Cuneiform tablet: Late Babylonian grammatical text

Not on view

The invention of writing in approximately 3300 B.C. was one of many developments in administrative technology--including the use of geometric tokens for counting and cylinder seals to guarantee transactions--that accompanied the growth of the first cities and states in southern Mesopotamia. Proto-cuneiform is the name given to the earliest form of writing--pictograms that were drawn on clay tablets. Gradually, the pictograms became abstracted into cuneiform (Latin, "wedge-shaped") signs that were impressed rather than drawn. At its greatest extent, cuneiform writing was used from the Mediterranean coast of Syria to western Iran and from Hittite Anatolia to southern Mesopotamia. It was adapted to write at least fifteen different languages. The last dated cuneiform text has a date corresponding to A.D. 75, although the script probably continued in use over the next two centuries.

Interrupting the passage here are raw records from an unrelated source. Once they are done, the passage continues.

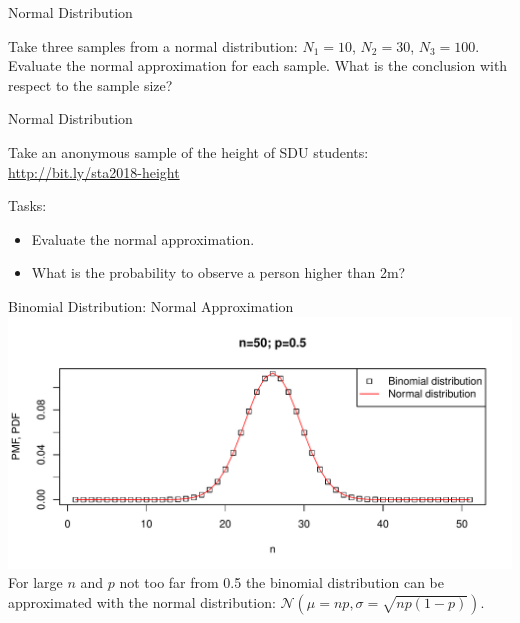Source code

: \begin{frame}{Normal Distribution}
    \begin{example}
        \medskip
        Take three samples from a normal distribution: $N_1 = 10$, $N_2 = 30$, $N_3 = 100$. Evaluate the normal approximation for each sample. What is the conclusion with respect to the sample size?
    \end{example}
\end{frame}

\begin{frame}{Normal Distribution}
    \begin{example}
        \medskip
        Take an anonymous sample of the height of SDU students:\\
        \url{http://bit.ly/sta2018-height}
        
        Tasks:
        \begin{itemize}
            \item Evaluate the normal approximation.
            \item What is the probability to observe a person higher than 2m?
        \end{itemize}
    \end{example}
\end{frame}

\begin{frame}{Binomial Distribution: Normal Approximation}
    \includegraphics[width=\linewidth]{R/plots/norm_approx_to_binom}
    For large $n$ and $p$ not too far from 0.5 the binomial distribution can be approximated with the normal distribution:
    $\mathcal{N}\left( \mu = np, \sigma = \sqrt{np(1-p)} \right)$.
\end{frame}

This Late Babylonian period clay tablet demonstrates the ongoing efforts to master the ancient writing and languages of Mesopotamia. The text contains Sumerian entries in the left column and Akkadian translations in the right. The contents of the forty-seven lines are somewhat heterogeneous, including imperative clauses, particles such as "no", and numbers. At the time that this text was written, the Sumerian language was already long-dead and the Akkadian language, once widely spoken across the ancient Near East, was increasingly replaced by Aramaic. The end of the tablet names the scribe who produced the text.